One supposed case of incest between twins, in which twins who were adopted by separate families as infants later married without knowing they were brother and sister, was mentioned in a House of Lords debate on the Human Fertility and Embryology Bill in January 2008. According to the charity Adults Affected by Adoption, there had been other cases of this sort that had involved siblings. The story was widely publicised in the British press, although its truthfulness was called into question.

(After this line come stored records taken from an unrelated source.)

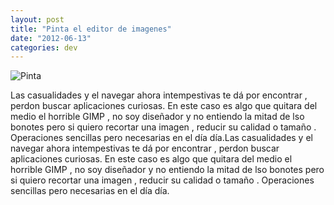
 ```yaml
---
layout: post
title: "Pinta el editor de imagenes"
date: "2012-06-13"
categories: dev
---
```


![Pinta](images/bg2.jpg "Pinta")

Las casualidades y el navegar ahora intempestivas te dá por encontrar , perdon buscar aplicaciones curiosas. En este caso es algo que quitara del medio el horrible GIMP , no soy diseñador y no entiendo la mitad de lso bonotes pero si quiero recortar una imagen , reducir su calidad o tamaño . Operaciones sencillas pero necesarias en el día día.Las casualidades y el navegar ahora intempestivas te dá por encontrar , perdon buscar aplicaciones curiosas. En este caso es algo que quitara del medio el horrible GIMP , no soy diseñador y no entiendo la mitad de lso bonotes pero si quiero recortar una imagen , reducir su calidad o tamaño . Operaciones sencillas pero necesarias en el día día.
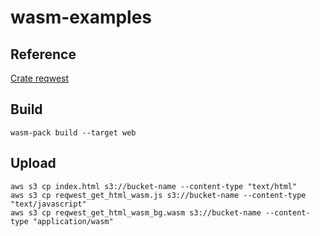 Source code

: # wasm-examples

## Reference
[Crate reqwest](https://docs.rs/reqwest/latest/reqwest/)

## Build
```
wasm-pack build --target web
```

## Upload
```
aws s3 cp index.html s3://bucket-name --content-type "text/html"
aws s3 cp reqwest_get_html_wasm.js s3://bucket-name --content-type "text/javascript"
aws s3 cp reqwest_get_html_wasm_bg.wasm s3://bucket-name --content-type "application/wasm"
```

In a 1983 review of the scholarly literature on twin homosexuality and twin incest, Ray Bixler concluded that "most same-sex homosexual twins, if reared with their co-twins, do not attempt or even want to seduce them in adulthood". His study drew on Edvard Westermarck's hypothesis that sexual desire is generally absent in relationships between members of a nuclear family due to the Westermarck Effect.

== In fiction ==
The fantasy fiction series A Song of Ice and Fire describes a secret relationship between Jaime and Cersei Lannister, who are fraternal twins. Within the setting of the books, various historical characters from House Targaryen were married to their siblings.

The Japanese series Yosuga no Sora features heavy depiction of romance and sex between twins heterosexual Haruka and Sora.

In the 2011	series Law & Order Special Victims Unit: season 12 episode 19 "Bombshell"- Cassandra Davina played by Rose McGowan was involved in a sexual relationship with her twin brother telling Detective Stabler her and her brother came into the world together and that they were each other's soul mates.

==In gay pornography==
Twincest has been a recurring theme in gay pornography since the 1970s. The 1983 film Brian's Boys, 1993, includes brothers Doug and Gary Phillips having sex during the last scene of the film. Gary is seen barebacking Doug.

In 2009, Elijah and Milo Peters, then-19-year-old Czech identical twin brothers, gained notoriety for having sex with one another in gay pornographic films for BelAmi. According to them, they developed a romantic and sexual relationship with each other at age 15 and sent photos of themselves to BelAmi at age 18, saying they were open to having sex with each other on camera. BelAmi's videos featuring the twins originally involved little contact between them, but gradually escalated to featuring manual sex, oral sex, and anal sex. Their popularity led to the traffic on BelAmi's website doubling in 2009 and a tour of gay nightclubs in Florida. Maureen O'Connor of Gawker called the Peters twins "the most famous twincest stars" in 2012, while Graham Gremore of Queerty referred to them as "perhaps the most famous pair of gay twin lovers" in 2014.